Source data =
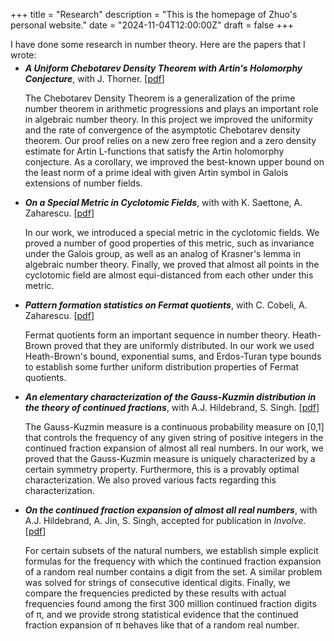 +++
title = "Research"
description = "This is the homepage of Zhuo's personal website."
date = "2024-11-04T12:00:00Z"
draft = false
+++

<div style="margin-bottom: -10px;">I have done some research in number theory. Here are the papers that I wrote:</div>

* ***A Uniform Chebotarev Density Theorem with Artin's Holomorphy Conjecture***, with J. Thorner. [[pdf](https://arxiv.org/abs/2412.01802)]

  The Chebotarev Density Theorem is a generalization of the prime number theorem in arithmetic progressions and plays an important role in algebraic number theory. In this project we improved the uniformity and the rate of convergence of the asymptotic Chebotarev density theorem. Our proof relies on a new zero free region and a zero density estimate for Artin L-functions that satisfy the Artin holomorphy conjecture. As a corollary, we improved the best-known upper bound on the least norm of a prime ideal with given Artin symbol in Galois extensions of number fields.


* ***On a Special Metric in Cyclotomic Fields***, with with K. Saettone, A. Zaharescu. [[pdf](https://arxiv.org/abs/2410.22687v1)]

  In our work, we introduced a special metric in the cyclotomic fields. We proved a number of good properties of this metric, such as invariance under the Galois group, as well as an analog of Krasner's lemma in algebraic number theory. Finally, we proved that almost all points in the cyclotomic field are almost equi-distanced from each other under this metric.

* ***Pattern formation statistics on Fermat quotients***, with C. Cobeli, A. Zaharescu. [[pdf](/my-website/FQ.pdf)]

  Fermat quotients form an important sequence in number theory. Heath-Brown proved that they are uniformly distributed. In our work we used Heath-Brown's bound, exponential sums, and Erdos-Turan type bounds to establish some further uniform distribution properties of Fermat quotients.

* ***An elementary characterization of the Gauss-Kuzmin distribution in the theory of continued fractions***, with A.J. Hildebrand, S. Singh. [[pdf](/my-website/cf-uniqueness-submitted.pdf)]

  The Gauss-Kuzmin measure is a continuous probability measure on [0,1] that controls the frequency of any given string of positive integers in the continued fraction expansion of almost all real numbers. In our work, we proved that the Gauss-Kuzmin measure is uniquely characterized by a certain symmetry property. Furthermore, this is a provably optimal characterization. We also proved various facts regarding this characterization.

* ***On the continued fraction expansion of almost all real numbers***, with A.J. Hildebrand, A. Jin, S. Singh, accepted for publication in *Involve*. [[pdf](https://arxiv.org/abs/2403.16761)]

  For certain subsets of the natural numbers, we establish simple explicit formulas for the frequency with which the continued fraction expansion of a random real number contains a digit from the set. A similar problem was solved for strings of consecutive identical digits. Finally, we compare the frequencies predicted by these results with actual frequencies found among the first 300 million continued fraction digits of π, and we provide strong statistical evidence that the continued fraction expansion of π behaves like that of a random real number.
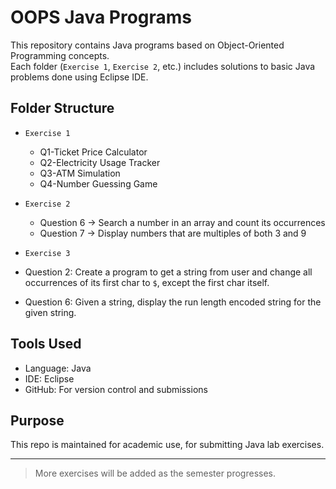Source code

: # OOPS Java Programs 

This repository contains Java programs based on Object-Oriented Programming concepts.  
Each folder (`Exercise 1`, `Exercise 2`, etc.) includes solutions to basic Java problems done using Eclipse IDE.

## Folder Structure

- `Exercise 1`  
  - Q1-Ticket Price Calculator 
  - Q2-Electricity Usage Tracker  
  - Q3-ATM Simulation  
  - Q4-Number Guessing Game  

- `Exercise 2`
  - Question 6 → Search a number in an array and count its occurrences  
  - Question 7 → Display numbers that are multiples of both 3 and 9
 
- `Exercise 3`  
- Question 2: Create a program to get a string from user and change all occurrences of its first char to `$`, except the first char itself.  
- Question 6: Given a string, display the run length encoded string for the given string.    

## Tools Used
- Language: Java  
- IDE: Eclipse  
- GitHub: For version control and submissions  

## Purpose
This repo is maintained for academic use, for submitting Java lab exercises.

---

> More exercises will be added as the semester progresses.
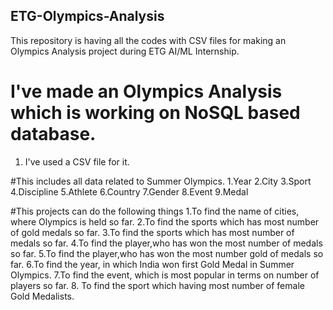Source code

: ## ETG-Olympics-Analysis
This repository is having all the codes with CSV files for making an Olympics Analysis project during ETG AI/ML Internship.
# I've made an Olympics Analysis which is working on NoSQL based database.
1. I've used a CSV file for it.

#This includes all data related to Summer Olympics.
1.Year
2.City 
3.Sport
4.Discipline
5.Athlete
6.Country
7.Gender
8.Event
9.Medal

#This projects can do the following things
1.To find the name of cities, where Olympics is held so far.
2.To find the sports which has most number of gold medals so far.
3.To find the sports which has most number of medals so far.
4.To find the player,who has won the most number of medals so far.
5.To find the player,who has won the most number gold of medals so far.
6.To find the year, in which India won first Gold Medal in Summer Olympics.
7.To find the event, which is most popular in terms on number of players so far.
8. To find the sport which having most number of female Gold Medalists.



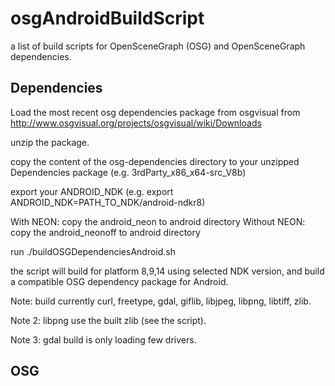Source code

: osgAndroidBuildScript
=====================

a list of build scripts for OpenSceneGraph (OSG) and OpenSceneGraph dependencies.


Dependencies
------------
Load the most recent osg dependencies package from osgvisual from http://www.osgvisual.org/projects/osgvisual/wiki/Downloads

unzip the package.

copy the content of the osg-dependencies directory to your unzipped Dependencies package (e.g. 3rdParty_x86_x64-src_V8b)

export your ANDROID_NDK (e.g. export ANDROID_NDK=PATH_TO_NDK/android-ndkr8)

With NEON: copy the android_neon to android directory
Without NEON: copy the android_neonoff to android directory

run ./buildOSGDependenciesAndroid.sh

the script will build for platform 8,9,14 using selected NDK version, and build a compatible OSG dependency package for Android.

Note: build currently curl, freetype, gdal, giflib, libjpeg, libpng, libtiff, zlib.

Note 2: libpng use the built zlib (see the script).

Note 3: gdal build is only loading few drivers.

OSG
------------
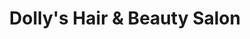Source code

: ---
title: "Dolly's Hair & Beauty Salon"
url: /inchture/dollys-hair-und-beauty-salon/
shop: Friseur
---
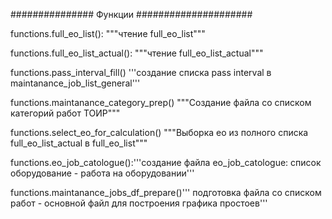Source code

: ############### Функции #####################

functions.full_eo_list(): """чтение full_eo_list"""

functions.full_eo_list_actual(): """чтение full_eo_list_actual"""

functions.pass_interval_fill() '''создание списка pass interval в maintanance_job_list_general'''

functions.maintanance_category_prep() """Создание файла со списком категорий работ ТОИР"""

functions.select_eo_for_calculation() """Выборка ео из полного списка full_eo_list_actual в full_eo_list"""

functions.eo_job_catologue():'''создание файла eo_job_catologue: список оборудование - работа на оборудовании'''

functions.maintanance_jobs_df_prepare()''' подготовка файла со списком работ - основной файл для построения графика простоев'''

Exercise = Return the records above exactly, without the pictures.

Exercise output =
 +++
title = "Research"
description = "This is the homepage of Zhuo's personal website."
date = "2024-11-04T12:00:00Z"
draft = false
+++

<div style="margin-bottom: -10px;">I have done some research in number theory. Here are the papers that I wrote:</div>

* ***A Uniform Chebotarev Density Theorem with Artin's Holomorphy Conjecture***, with J. Thorner. [[pdf](https://arxiv.org/abs/2412.01802)]

  The Chebotarev Density Theorem is a generalization of the prime number theorem in arithmetic progressions and plays an important role in algebraic number theory. In this project we improved the uniformity and the rate of convergence of the asymptotic Chebotarev density theorem. Our proof relies on a new zero free region and a zero density estimate for Artin L-functions that satisfy the Artin holomorphy conjecture. As a corollary, we improved the best-known upper bound on the least norm of a prime ideal with given Artin symbol in Galois extensions of number fields.


* ***On a Special Metric in Cyclotomic Fields***, with with K. Saettone, A. Zaharescu. [[pdf](https://arxiv.org/abs/2410.22687v1)]

  In our work, we introduced a special metric in the cyclotomic fields. We proved a number of good properties of this metric, such as invariance under the Galois group, as well as an analog of Krasner's lemma in algebraic number theory. Finally, we proved that almost all points in the cyclotomic field are almost equi-distanced from each other under this metric.

* ***Pattern formation statistics on Fermat quotients***, with C. Cobeli, A. Zaharescu. [[pdf](/my-website/FQ.pdf)]

  Fermat quotients form an important sequence in number theory. Heath-Brown proved that they are uniformly distributed. In our work we used Heath-Brown's bound, exponential sums, and Erdos-Turan type bounds to establish some further uniform distribution properties of Fermat quotients.

* ***An elementary characterization of the Gauss-Kuzmin distribution in the theory of continued fractions***, with A.J. Hildebrand, S. Singh. [[pdf](/my-website/cf-uniqueness-submitted.pdf)]

  The Gauss-Kuzmin measure is a continuous probability measure on [0,1] that controls the frequency of any given string of positive integers in the continued fraction expansion of almost all real numbers. In our work, we proved that the Gauss-Kuzmin measure is uniquely characterized by a certain symmetry property. Furthermore, this is a provably optimal characterization. We also proved various facts regarding this characterization.

* ***On the continued fraction expansion of almost all real numbers***, with A.J. Hildebrand, A. Jin, S. Singh, accepted for publication in *Involve*. [[pdf](https://arxiv.org/abs/2403.16761)]

  For certain subsets of the natural numbers, we establish simple explicit formulas for the frequency with which the continued fraction expansion of a random real number contains a digit from the set. A similar problem was solved for strings of consecutive identical digits. Finally, we compare the frequencies predicted by these results with actual frequencies found among the first 300 million continued fraction digits of π, and we provide strong statistical evidence that the continued fraction expansion of π behaves like that of a random real number.
Source code

: # OOPS Java Programs 

This repository contains Java programs based on Object-Oriented Programming concepts.  
Each folder (`Exercise 1`, `Exercise 2`, etc.) includes solutions to basic Java problems done using Eclipse IDE.

## Folder Structure

- `Exercise 1`  
  - Q1-Ticket Price Calculator 
  - Q2-Electricity Usage Tracker  
  - Q3-ATM Simulation  
  - Q4-Number Guessing Game  

- `Exercise 2`
  - Question 6 → Search a number in an array and count its occurrences  
  - Question 7 → Display numbers that are multiples of both 3 and 9
 
- `Exercise 3`  
- Question 2: Create a program to get a string from user and change all occurrences of its first char to `$`, except the first char itself.  
- Question 6: Given a string, display the run length encoded string for the given string.    

## Tools Used
- Language: Java  
- IDE: Eclipse  
- GitHub: For version control and submissions  

## Purpose
This repo is maintained for academic use, for submitting Java lab exercises.

---

> More exercises will be added as the semester progresses.
Source code

: ## ETG-Olympics-Analysis
This repository is having all the codes with CSV files for making an Olympics Analysis project during ETG AI/ML Internship.
# I've made an Olympics Analysis which is working on NoSQL based database.
1. I've used a CSV file for it.

#This includes all data related to Summer Olympics.
1.Year
2.City 
3.Sport
4.Discipline
5.Athlete
6.Country
7.Gender
8.Event
9.Medal

#This projects can do the following things
1.To find the name of cities, where Olympics is held so far.
2.To find the sports which has most number of gold medals so far.
3.To find the sports which has most number of medals so far.
4.To find the player,who has won the most number of medals so far.
5.To find the player,who has won the most number gold of medals so far.
6.To find the year, in which India won first Gold Medal in Summer Olympics.
7.To find the event, which is most popular in terms on number of players so far.
8. To find the sport which having most number of female Gold Medalists.



Source code

: osgAndroidBuildScript
=====================

a list of build scripts for OpenSceneGraph (OSG) and OpenSceneGraph dependencies.


Dependencies
------------
Load the most recent osg dependencies package from osgvisual from http://www.osgvisual.org/projects/osgvisual/wiki/Downloads

unzip the package.

copy the content of the osg-dependencies directory to your unzipped Dependencies package (e.g. 3rdParty_x86_x64-src_V8b)

export your ANDROID_NDK (e.g. export ANDROID_NDK=PATH_TO_NDK/android-ndkr8)

With NEON: copy the android_neon to android directory
Without NEON: copy the android_neonoff to android directory

run ./buildOSGDependenciesAndroid.sh

the script will build for platform 8,9,14 using selected NDK version, and build a compatible OSG dependency package for Android.

Note: build currently curl, freetype, gdal, giflib, libjpeg, libpng, libtiff, zlib.

Note 2: libpng use the built zlib (see the script).

Note 3: gdal build is only loading few drivers.

OSG
------------
Source code

: ---
title: "Dolly's Hair & Beauty Salon"
url: /inchture/dollys-hair-und-beauty-salon/
shop: Friseur
---
Source code

: ############### Функции #####################

functions.full_eo_list(): """чтение full_eo_list"""

functions.full_eo_list_actual(): """чтение full_eo_list_actual"""

functions.pass_interval_fill() '''создание списка pass interval в maintanance_job_list_general'''

functions.maintanance_category_prep() """Создание файла со списком категорий работ ТОИР"""

functions.select_eo_for_calculation() """Выборка ео из полного списка full_eo_list_actual в full_eo_list"""

functions.eo_job_catologue():'''создание файла eo_job_catologue: список оборудование - работа на оборудовании'''

functions.maintanance_jobs_df_prepare()''' подготовка файла со списком работ - основной файл для построения графика простоев'''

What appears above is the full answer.